The Canadian women’s soccer team clinched their spot in the 2024 Paris Olympic games as they look to defend their gold medal title.
The team beat Jamaica 4-1 on aggregate by first earning a 2-0 victory at the National Stadium in Kingston, Jamaica ,but it was at home where their dreams were solidified with a 2-1 victory on Tuesday.
Forward Jordyn Huitema who scored the go-ahead goal said winning this game is just the first step of the ultimate objective.
“It’s something we dream of, it’s exactly why we did all of this work and put in all of this effort to be exactly where we are now,” she said.
“Now it’s back to the process to get us where we need to be, we’ve done it before and we know what it takes to do it, so we just have to do it again,” Huitema said.
Canada was coming off a disappointing finish at this summer’s Women’s World Cup in New Zealand and Australia after failing to make it out of the group stage.
For head coach Bev Priestman it was something that hasn’t left her mind since. She said coming back from that is what this team was built for.
“I think I’ve been on a journey now with a group of players who’ve had the ultimate high, probably had the ultimate low,” Priestman said. “And then I saw them come out swinging.
“The bit that inspires me about the group is character, fight, hard work, working for the person next to you, probably that was what was lacking at times in that World Cup,” she said. “Everybody’s put a real shift in, players and staff, to do whatever we could to turn this around.”
Canada came out firing, but it was Jamaica that struck first scoring on a free kick.
Despite that, the home crowd fans did not turn down the volume.
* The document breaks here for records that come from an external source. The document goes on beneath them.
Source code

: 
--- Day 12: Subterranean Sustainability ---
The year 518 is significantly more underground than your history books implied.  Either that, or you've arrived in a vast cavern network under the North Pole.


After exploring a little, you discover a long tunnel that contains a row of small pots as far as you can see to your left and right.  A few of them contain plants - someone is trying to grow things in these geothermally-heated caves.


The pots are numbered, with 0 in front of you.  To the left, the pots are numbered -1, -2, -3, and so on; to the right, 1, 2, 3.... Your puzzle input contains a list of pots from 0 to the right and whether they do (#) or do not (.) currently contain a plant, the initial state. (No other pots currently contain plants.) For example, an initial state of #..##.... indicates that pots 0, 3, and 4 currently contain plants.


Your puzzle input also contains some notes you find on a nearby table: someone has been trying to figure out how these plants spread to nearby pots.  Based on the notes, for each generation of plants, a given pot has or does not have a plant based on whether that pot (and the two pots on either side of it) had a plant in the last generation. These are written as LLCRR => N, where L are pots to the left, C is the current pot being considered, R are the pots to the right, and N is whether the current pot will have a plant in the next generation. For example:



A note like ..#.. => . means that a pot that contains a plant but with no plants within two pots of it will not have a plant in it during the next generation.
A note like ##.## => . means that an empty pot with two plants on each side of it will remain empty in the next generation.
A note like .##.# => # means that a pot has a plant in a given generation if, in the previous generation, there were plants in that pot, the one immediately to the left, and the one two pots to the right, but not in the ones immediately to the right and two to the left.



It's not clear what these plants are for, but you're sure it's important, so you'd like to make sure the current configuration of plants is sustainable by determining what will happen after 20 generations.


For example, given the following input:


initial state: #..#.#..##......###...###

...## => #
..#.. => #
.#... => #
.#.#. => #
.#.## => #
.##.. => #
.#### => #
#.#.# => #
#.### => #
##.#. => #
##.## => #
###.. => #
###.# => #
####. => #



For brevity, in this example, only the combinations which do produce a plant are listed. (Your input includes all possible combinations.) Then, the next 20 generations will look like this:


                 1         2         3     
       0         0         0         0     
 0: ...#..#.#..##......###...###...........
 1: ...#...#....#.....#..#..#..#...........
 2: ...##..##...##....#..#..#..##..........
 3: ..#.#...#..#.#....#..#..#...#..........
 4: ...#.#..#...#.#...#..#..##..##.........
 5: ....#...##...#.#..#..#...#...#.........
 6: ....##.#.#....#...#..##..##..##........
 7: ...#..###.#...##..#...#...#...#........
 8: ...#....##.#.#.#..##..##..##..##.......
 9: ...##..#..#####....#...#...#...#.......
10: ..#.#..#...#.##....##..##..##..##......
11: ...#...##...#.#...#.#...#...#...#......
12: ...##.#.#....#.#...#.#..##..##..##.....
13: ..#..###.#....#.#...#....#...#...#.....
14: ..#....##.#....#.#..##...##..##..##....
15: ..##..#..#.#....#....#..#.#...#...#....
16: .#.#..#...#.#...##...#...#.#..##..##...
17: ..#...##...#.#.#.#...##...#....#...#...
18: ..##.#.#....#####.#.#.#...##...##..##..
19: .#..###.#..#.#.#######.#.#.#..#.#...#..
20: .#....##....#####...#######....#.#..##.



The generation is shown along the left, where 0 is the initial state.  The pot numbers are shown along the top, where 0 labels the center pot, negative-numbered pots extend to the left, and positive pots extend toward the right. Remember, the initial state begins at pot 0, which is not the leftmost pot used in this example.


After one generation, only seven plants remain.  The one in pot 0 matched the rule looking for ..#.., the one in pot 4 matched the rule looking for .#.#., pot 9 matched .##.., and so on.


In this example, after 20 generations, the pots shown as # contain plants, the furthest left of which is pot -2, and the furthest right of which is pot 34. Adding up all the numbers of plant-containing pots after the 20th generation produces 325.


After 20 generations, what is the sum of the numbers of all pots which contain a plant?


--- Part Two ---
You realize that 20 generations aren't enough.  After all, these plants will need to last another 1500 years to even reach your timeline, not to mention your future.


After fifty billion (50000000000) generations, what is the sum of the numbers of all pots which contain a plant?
The crowd of 29,212, which set a new record for a men’s or women’s national team game in Ontario, was sent into a frenzy after the equalizing goal by forward Cloe Lacasse.
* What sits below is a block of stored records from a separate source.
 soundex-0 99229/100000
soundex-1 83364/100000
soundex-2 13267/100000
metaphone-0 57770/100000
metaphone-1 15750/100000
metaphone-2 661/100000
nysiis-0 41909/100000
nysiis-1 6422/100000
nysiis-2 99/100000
Priestman said the crowd was used in their favour.
“I thought the crowd tonight were unbelievable, they kept pushing,” she said. “In some hairy moments it was the crowd that got us going again.”
Lacasse agreed with Priestman on the motivation the team received from the Canadian soccer faithfuls.
“We knew that Jamaica was going to come out with absolutely everything so we didn’t just have to match that, we had to top it,” Lacasse said. “Getting that home crowd, sold-out BMO [Field], it definitely was the 12th man, like Bev said, and it gave us that extra boost until the very end of the game.”
Sitting comfortably with their spot, Priestman will be using this time in between now and July 26, 2024, wisely.
“Whatever games we have coming up, it’s now about preparing for that moment,” she said.